We were at a party, a birthday party, admiring the table of snacks and hors d'oeuvres when a waiter approached and began to explain the components of an elaborate charcuterie display: soppressata, capicola, manchego. He paused then, suddenly unsure. “And that’s gardenia,” he said, pointing to what could only be giardiniera.
Giardiniera, the quintessential pickled Chicago condiment (by way of Italy), made from sport peppers, cauliflower, and carrots—roughly chopped, then submerged in oil and seasoning.
Acidic, tangy, delicious.
Two years prior, my husband and I moved from Chicago back to my hometown of Savannah, the coastal Georgia city revered for its drippy Spanish moss and cobblestone streets. We’d spent well over a decade in the frigid Midwest, building our careers in hospitality, and, like many others, the pandemic ushered in a desire for something different.
Goodbye, we said to our West Loop apartment and our favorite restaurants—the subterranean burger spot up the street, the wine bar where we had our first date, the fancy steakhouse, where we ordered extra dirty gin martinis. Goodbye to late-night tamales, Beijing duck, and Italian beefs topped with beautiful, spicy giardiniera.
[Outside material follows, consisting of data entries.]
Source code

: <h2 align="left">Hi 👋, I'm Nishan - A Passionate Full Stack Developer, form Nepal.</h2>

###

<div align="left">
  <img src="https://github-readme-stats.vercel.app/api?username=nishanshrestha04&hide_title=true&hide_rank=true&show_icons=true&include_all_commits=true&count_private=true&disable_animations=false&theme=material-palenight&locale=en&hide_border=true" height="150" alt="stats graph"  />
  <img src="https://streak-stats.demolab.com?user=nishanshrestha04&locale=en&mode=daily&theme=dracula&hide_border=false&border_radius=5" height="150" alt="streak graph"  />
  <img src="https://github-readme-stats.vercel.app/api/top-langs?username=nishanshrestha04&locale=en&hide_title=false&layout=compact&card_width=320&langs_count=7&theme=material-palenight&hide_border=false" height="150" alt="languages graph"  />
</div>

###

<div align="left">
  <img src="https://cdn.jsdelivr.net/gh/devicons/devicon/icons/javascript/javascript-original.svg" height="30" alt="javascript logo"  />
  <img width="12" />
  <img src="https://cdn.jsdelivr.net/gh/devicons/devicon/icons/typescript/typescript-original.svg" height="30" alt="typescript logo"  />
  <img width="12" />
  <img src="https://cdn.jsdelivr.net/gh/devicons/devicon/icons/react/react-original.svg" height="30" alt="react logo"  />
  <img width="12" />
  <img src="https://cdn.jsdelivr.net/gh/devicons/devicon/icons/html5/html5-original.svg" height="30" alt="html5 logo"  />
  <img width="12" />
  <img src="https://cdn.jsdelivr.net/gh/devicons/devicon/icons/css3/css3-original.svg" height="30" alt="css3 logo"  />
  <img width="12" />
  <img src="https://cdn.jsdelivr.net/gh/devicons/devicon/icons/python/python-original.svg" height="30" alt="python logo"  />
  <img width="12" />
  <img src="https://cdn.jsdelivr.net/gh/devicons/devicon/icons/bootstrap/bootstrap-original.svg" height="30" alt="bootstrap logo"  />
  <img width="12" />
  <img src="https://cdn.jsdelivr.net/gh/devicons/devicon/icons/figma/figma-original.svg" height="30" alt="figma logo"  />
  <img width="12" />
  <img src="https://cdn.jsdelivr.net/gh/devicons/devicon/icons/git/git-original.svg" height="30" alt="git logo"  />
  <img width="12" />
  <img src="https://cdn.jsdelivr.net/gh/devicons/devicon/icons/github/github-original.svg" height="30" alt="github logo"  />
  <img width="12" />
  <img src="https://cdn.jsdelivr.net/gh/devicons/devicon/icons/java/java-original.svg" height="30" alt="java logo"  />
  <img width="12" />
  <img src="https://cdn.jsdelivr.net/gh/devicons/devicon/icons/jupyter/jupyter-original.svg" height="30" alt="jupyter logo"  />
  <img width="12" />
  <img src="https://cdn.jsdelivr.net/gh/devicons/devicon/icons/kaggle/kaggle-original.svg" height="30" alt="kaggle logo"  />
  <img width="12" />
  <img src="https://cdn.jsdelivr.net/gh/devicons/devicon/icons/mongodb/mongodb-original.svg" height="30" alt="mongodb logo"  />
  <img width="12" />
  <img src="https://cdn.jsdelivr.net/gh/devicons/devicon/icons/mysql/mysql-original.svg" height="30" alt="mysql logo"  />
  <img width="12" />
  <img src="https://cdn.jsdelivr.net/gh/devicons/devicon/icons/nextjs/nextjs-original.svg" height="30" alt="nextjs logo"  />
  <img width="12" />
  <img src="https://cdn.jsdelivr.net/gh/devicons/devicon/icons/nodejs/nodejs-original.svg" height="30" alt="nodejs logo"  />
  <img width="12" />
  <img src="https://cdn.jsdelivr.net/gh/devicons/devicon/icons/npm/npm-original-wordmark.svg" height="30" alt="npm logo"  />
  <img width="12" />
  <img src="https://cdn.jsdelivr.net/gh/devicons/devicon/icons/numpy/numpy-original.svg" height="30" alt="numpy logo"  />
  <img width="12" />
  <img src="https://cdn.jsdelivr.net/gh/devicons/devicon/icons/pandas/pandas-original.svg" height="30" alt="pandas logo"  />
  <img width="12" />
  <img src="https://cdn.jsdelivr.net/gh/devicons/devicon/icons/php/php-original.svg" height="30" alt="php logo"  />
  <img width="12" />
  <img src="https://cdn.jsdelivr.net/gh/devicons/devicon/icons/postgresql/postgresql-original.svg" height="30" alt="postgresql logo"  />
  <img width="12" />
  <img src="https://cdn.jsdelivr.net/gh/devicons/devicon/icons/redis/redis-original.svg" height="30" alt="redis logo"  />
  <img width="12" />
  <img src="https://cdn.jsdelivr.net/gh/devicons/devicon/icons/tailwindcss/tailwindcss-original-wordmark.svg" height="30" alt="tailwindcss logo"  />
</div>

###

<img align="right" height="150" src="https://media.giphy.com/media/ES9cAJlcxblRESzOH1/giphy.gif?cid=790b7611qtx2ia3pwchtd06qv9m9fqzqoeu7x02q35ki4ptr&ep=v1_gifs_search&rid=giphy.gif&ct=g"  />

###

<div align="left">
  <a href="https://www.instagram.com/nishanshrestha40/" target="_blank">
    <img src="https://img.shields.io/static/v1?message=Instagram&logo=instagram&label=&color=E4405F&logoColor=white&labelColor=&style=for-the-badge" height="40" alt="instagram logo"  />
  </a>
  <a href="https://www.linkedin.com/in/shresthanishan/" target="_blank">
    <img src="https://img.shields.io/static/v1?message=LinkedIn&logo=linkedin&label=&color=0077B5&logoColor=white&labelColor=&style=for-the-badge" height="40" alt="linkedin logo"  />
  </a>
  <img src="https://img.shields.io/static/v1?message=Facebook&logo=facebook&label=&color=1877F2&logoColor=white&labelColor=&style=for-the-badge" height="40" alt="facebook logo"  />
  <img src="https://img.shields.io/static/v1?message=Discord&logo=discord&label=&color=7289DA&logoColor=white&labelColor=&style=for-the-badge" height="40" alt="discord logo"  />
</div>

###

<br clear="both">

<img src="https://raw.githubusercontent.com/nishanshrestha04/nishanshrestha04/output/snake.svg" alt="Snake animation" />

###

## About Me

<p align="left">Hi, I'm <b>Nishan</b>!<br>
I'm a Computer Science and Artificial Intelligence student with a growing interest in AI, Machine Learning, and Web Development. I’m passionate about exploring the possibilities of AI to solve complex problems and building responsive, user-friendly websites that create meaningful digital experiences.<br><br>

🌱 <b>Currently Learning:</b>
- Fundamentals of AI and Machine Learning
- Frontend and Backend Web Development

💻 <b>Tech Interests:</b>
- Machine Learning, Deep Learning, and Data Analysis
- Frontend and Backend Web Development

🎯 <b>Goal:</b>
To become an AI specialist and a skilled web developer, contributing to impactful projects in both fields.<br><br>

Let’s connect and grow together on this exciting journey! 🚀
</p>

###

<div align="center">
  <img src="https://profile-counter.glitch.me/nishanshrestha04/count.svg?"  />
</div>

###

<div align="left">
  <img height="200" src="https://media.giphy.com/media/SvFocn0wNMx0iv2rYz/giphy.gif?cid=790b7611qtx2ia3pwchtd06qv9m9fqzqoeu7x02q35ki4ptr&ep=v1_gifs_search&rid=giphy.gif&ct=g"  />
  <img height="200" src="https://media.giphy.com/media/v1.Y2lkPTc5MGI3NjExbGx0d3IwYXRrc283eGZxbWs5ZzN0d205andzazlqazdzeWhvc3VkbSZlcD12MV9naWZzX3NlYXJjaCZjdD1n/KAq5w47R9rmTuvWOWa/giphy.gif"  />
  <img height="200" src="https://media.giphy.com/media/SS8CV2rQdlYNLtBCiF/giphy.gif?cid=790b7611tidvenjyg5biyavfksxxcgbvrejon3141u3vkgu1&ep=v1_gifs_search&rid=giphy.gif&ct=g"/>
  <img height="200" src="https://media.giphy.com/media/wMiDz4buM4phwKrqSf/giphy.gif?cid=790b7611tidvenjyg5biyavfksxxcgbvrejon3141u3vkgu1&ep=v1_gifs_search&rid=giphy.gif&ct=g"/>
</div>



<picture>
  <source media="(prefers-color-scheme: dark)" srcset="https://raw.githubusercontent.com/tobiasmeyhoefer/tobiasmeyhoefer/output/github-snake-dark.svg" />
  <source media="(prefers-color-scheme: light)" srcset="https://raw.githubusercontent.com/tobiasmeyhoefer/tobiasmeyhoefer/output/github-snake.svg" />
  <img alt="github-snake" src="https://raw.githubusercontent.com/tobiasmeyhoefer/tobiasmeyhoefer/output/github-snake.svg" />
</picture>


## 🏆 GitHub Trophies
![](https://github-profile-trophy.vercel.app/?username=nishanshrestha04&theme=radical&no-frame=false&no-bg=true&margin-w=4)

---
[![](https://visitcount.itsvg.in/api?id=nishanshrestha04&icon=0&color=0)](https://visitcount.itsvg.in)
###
Giardiniera—not to be confused with gardenia, an evergreen shrub with delicate white, aromatic flowers that wilt when you so much as breathe on them. I grew up in a house where wild gardenias bloomed in the backyard. It was my mother’s favorite flower. When my husband and I moved into our first house (as in, not an apartment) last October, I didn’t realize the bushes in the yard were gardenia until the flowers bloomed in the summer—after the azaleas, camellias, and jasmine had all taken their turn.
Giardiniera is not a familiar condiment in the American South, though the gardenia is a well-known flower. Long before gardenias were first planted in the South in the 1700s, they were flourishing in South Africa and throughout Southeast Asia. For centuries, the Chinese have utilized the gardenia, or the zhi zi’s, fruit, roots, leaves, seeds, and blossoms for medicinal purposes.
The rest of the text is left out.